Un’indifferenza che fa riflettere

Questo squilibrio alimenta un sentimento di abbandono tra i sudanesi e nella diaspora africana. Dell’Africa, si dice, ci si ricorda solo quando minaccia l’Europa con i flussi migratori o con le sue risorse energetiche. Intanto, sul terreno, le famiglie seppelliscono i propri morti nell’indifferenza del resto del mondo.

Il gioco pericoloso delle potenze regionali

Nonostante un embargo parziale, le armi continuano a circolare. Le RSF riceverebbero droni e missili attraverso reti legate agli Emirati Arabi Uniti, alla Turchia o all’Iran. Di fronte a questi sospetti, Khartoum ha interrotto le relazioni diplomatiche con Abu Dhabi nella primavera del 2025.

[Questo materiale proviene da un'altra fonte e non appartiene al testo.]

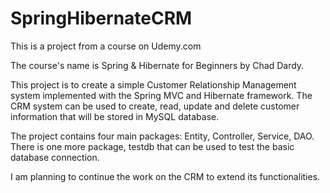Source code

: # SpringHibernateCRM

This is a project from a course on Udemy.com

The course's name is Spring & Hibernate for Beginners by Chad Dardy.

This project is to create a simple Customer Relationship Management system implemented with the Spring MVC and Hibernate framework. The CRM system can be used to create, read, update and delete customer information that will be stored in MySQL database.

The project contains four main packages: Entity, Controller, Service, DAO. There is one more package, testdb that can be used to test the basic database connection.

I am planning to continue the work on the CRM to extend its functionalities.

L’Etiopia, vicina, è coinvolta indirettamente con le tensioni intorno alla diga sul Nilo Azzurro. Il governo sudanese accusa Addis Abeba di provocare inondazioni nell’est del paese manipolando i rilasci d’acqua.

Un futuro incerto

Il Sudan del 2025 assomiglia a un mosaico di zone di guerra, dove l’autorità centrale si sgretola. Le prospettive di pace sembrano lontane: sia l’esercito che i paramilitari credono ancora a una vittoria militare.

La comunità internazionale, assorbita dall’Ucraina e dal Medio Oriente, fatica a mobilitare risorse all’altezza di quella che ormai l’ONU definisce “la peggiore crisi umanitaria al mondo”. Il paradosso è crudele: più il conflitto si prolunga, più sprofonda nell’oblio.

Il doppio standard in cinque frasi

Quando l’Ucraina viene attaccata, l’Europa sblocca miliardi; quando il Sudan crolla, si limita ai comunicati.

Gaza mobilita cancellerie e media a ogni bomba, ma le decine di migliaia di morti di Khartoum e del Darfur passano sotto silenzio.

La geopolitica detta la compassione: dove ci sono petrolio, gas o frontiere strategiche, i riflettori si accendono.

Il Sudan, paese senza sbocchi al mare, paga il prezzo di non “pesare” nei calcoli delle grandi potenze.

Questo doppio standard alimenta un sentimento di abbandono: le vite africane non valgono forse quanto quelle europee o mediorientali? Povera Africa!